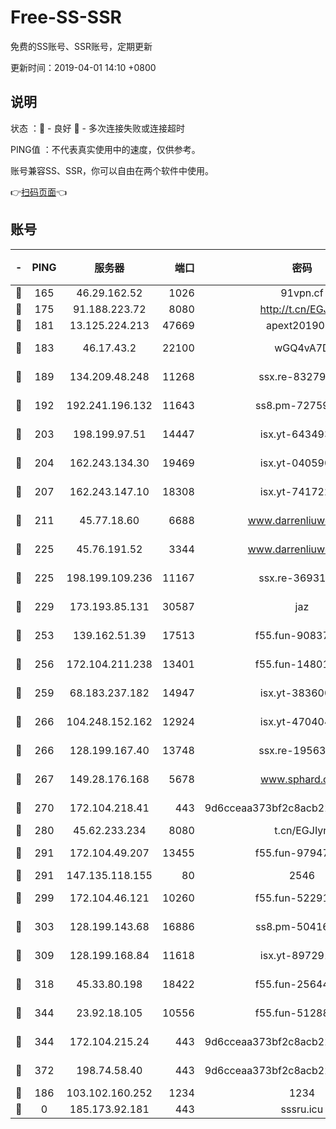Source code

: # Free-SS-SSR

免费的SS账号、SSR账号，定期更新

更新时间：2019-04-01 14:10 +0800

## 说明

状态     ：🙂 - 良好 🙁 - 多次连接失败或连接超时

PING值   ：不代表真实使用中的速度，仅供参考。

账号兼容SS、SSR，你可以自由在两个软件中使用。

👉[扫码页面](https://liesauer.github.io/Free-SS-SSR/)👈

## 账号

|-|PING|服务器|端口|密码|加密方式|区域|
|:----:|:----:|:-----:|-----:|:----:|:----:|:----:|
|🙂|165|46.29.162.52|1026|91vpn.cf|rc4-md5|RU|
|🙂|175|91.188.223.72|8080|http://t.cn/EGJIyrl|rc4-md5|RU|
|🙂|181|13.125.224.213|47669|apext2019001|chacha20|KR|
|🙂|183|46.17.43.2|22100|wGQ4vA7D|aes-256-gcm|RU|
|🙂|189|134.209.48.248|11268|ssx.re-83279244|aes-256-cfb|US|
|🙂|192|192.241.196.132|11643|ss8.pm-72759398|aes-256-cfb|US|
|🙂|203|198.199.97.51|14447|isx.yt-64349334|aes-256-cfb|US|
|🙂|204|162.243.134.30|19469|isx.yt-04059009|aes-256-cfb|US|
|🙂|207|162.243.147.10|18308|isx.yt-74172244|aes-256-cfb|US|
|🙂|211|45.77.18.60|6688|www.darrenliuwei.com|aes-256-cfb|JP|
|🙂|225|45.76.191.52|3344|www.darrenliuwei.com|aes-256-cfb|AU|
|🙂|225|198.199.109.236|11167|ssx.re-36931734|aes-256-cfb|US|
|🙂|229|173.193.85.131|30587|jaz|aes-256-cfb|US|
|🙂|253|139.162.51.39|17513|f55.fun-90837350|aes-256-cfb|SG|
|🙂|256|172.104.211.238|13401|f55.fun-14801280|aes-256-cfb|US|
|🙂|259|68.183.237.182|14947|isx.yt-38360032|aes-256-cfb|SG|
|🙂|266|104.248.152.162|12924|isx.yt-47040451|aes-256-cfb|SG|
|🙂|266|128.199.167.40|13748|ssx.re-19563702|aes-256-cfb|SG|
|🙂|267|149.28.176.168|5678|www.sphard.com|aes-256-cfb|SG|
|🙂|270|172.104.218.41|443|9d6cceaa373bf2c8acb22e60b6a58be6|aes-256-cfb|US|
|🙂|280|45.62.233.234|8080|t.cn/EGJIyrl|rc4-md5|CA|
|🙂|291|172.104.49.207|13455|f55.fun-97947555|aes-256-cfb|SG|
|🙂|291|147.135.118.155|80|2546|chacha20|US|
|🙂|299|172.104.46.121|10260|f55.fun-52291486|aes-256-cfb|SG|
|🙂|303|128.199.143.68|16886|ss8.pm-50416761|aes-256-cfb|SG|
|🙂|309|128.199.168.84|11618|isx.yt-89729169|aes-256-cfb|SG|
|🙂|318|45.33.80.198|18422|f55.fun-25644172|aes-256-cfb|US|
|🙂|344|23.92.18.105|10556|f55.fun-51288574|aes-256-cfb|US|
|🙂|344|172.104.215.24|443|9d6cceaa373bf2c8acb22e60b6a58be6|aes-256-cfb|US|
|🙂|372|198.74.58.40|443|9d6cceaa373bf2c8acb22e60b6a58be6|aes-256-cfb|US|
|🙁|186|103.102.160.252|1234|1234|rc4-md5|JP|
|🙁|0|185.173.92.181|443|sssru.icu|rc4-md5|RU|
+ + + + + + +
With the pictures removed, repeat the listing above exactly as it stands.

* _Solution to this task_
Source code

: # Free-SS-SSR

免费的SS账号、SSR账号，定期更新

更新时间：2019-04-01 14:10 +0800

## 说明

状态     ：🙂 - 良好 🙁 - 多次连接失败或连接超时

PING值   ：不代表真实使用中的速度，仅供参考。

账号兼容SS、SSR，你可以自由在两个软件中使用。

👉[扫码页面](https://liesauer.github.io/Free-SS-SSR/)👈

## 账号

|-|PING|服务器|端口|密码|加密方式|区域|
|:----:|:----:|:-----:|-----:|:----:|:----:|:----:|
|🙂|165|46.29.162.52|1026|91vpn.cf|rc4-md5|RU|
|🙂|175|91.188.223.72|8080|http://t.cn/EGJIyrl|rc4-md5|RU|
|🙂|181|13.125.224.213|47669|apext2019001|chacha20|KR|
|🙂|183|46.17.43.2|22100|wGQ4vA7D|aes-256-gcm|RU|
|🙂|189|134.209.48.248|11268|ssx.re-83279244|aes-256-cfb|US|
|🙂|192|192.241.196.132|11643|ss8.pm-72759398|aes-256-cfb|US|
|🙂|203|198.199.97.51|14447|isx.yt-64349334|aes-256-cfb|US|
|🙂|204|162.243.134.30|19469|isx.yt-04059009|aes-256-cfb|US|
|🙂|207|162.243.147.10|18308|isx.yt-74172244|aes-256-cfb|US|
|🙂|211|45.77.18.60|6688|www.darrenliuwei.com|aes-256-cfb|JP|
|🙂|225|45.76.191.52|3344|www.darrenliuwei.com|aes-256-cfb|AU|
|🙂|225|198.199.109.236|11167|ssx.re-36931734|aes-256-cfb|US|
|🙂|229|173.193.85.131|30587|jaz|aes-256-cfb|US|
|🙂|253|139.162.51.39|17513|f55.fun-90837350|aes-256-cfb|SG|
|🙂|256|172.104.211.238|13401|f55.fun-14801280|aes-256-cfb|US|
|🙂|259|68.183.237.182|14947|isx.yt-38360032|aes-256-cfb|SG|
|🙂|266|104.248.152.162|12924|isx.yt-47040451|aes-256-cfb|SG|
|🙂|266|128.199.167.40|13748|ssx.re-19563702|aes-256-cfb|SG|
|🙂|267|149.28.176.168|5678|www.sphard.com|aes-256-cfb|SG|
|🙂|270|172.104.218.41|443|9d6cceaa373bf2c8acb22e60b6a58be6|aes-256-cfb|US|
|🙂|280|45.62.233.234|8080|t.cn/EGJIyrl|rc4-md5|CA|
|🙂|291|172.104.49.207|13455|f55.fun-97947555|aes-256-cfb|SG|
|🙂|291|147.135.118.155|80|2546|chacha20|US|
|🙂|299|172.104.46.121|10260|f55.fun-52291486|aes-256-cfb|SG|
|🙂|303|128.199.143.68|16886|ss8.pm-50416761|aes-256-cfb|SG|
|🙂|309|128.199.168.84|11618|isx.yt-89729169|aes-256-cfb|SG|
|🙂|318|45.33.80.198|18422|f55.fun-25644172|aes-256-cfb|US|
|🙂|344|23.92.18.105|10556|f55.fun-51288574|aes-256-cfb|US|
|🙂|344|172.104.215.24|443|9d6cceaa373bf2c8acb22e60b6a58be6|aes-256-cfb|US|
|🙂|372|198.74.58.40|443|9d6cceaa373bf2c8acb22e60b6a58be6|aes-256-cfb|US|
|🙁|186|103.102.160.252|1234|1234|rc4-md5|JP|
|🙁|0|185.173.92.181|443|sssru.icu|rc4-md5|RU|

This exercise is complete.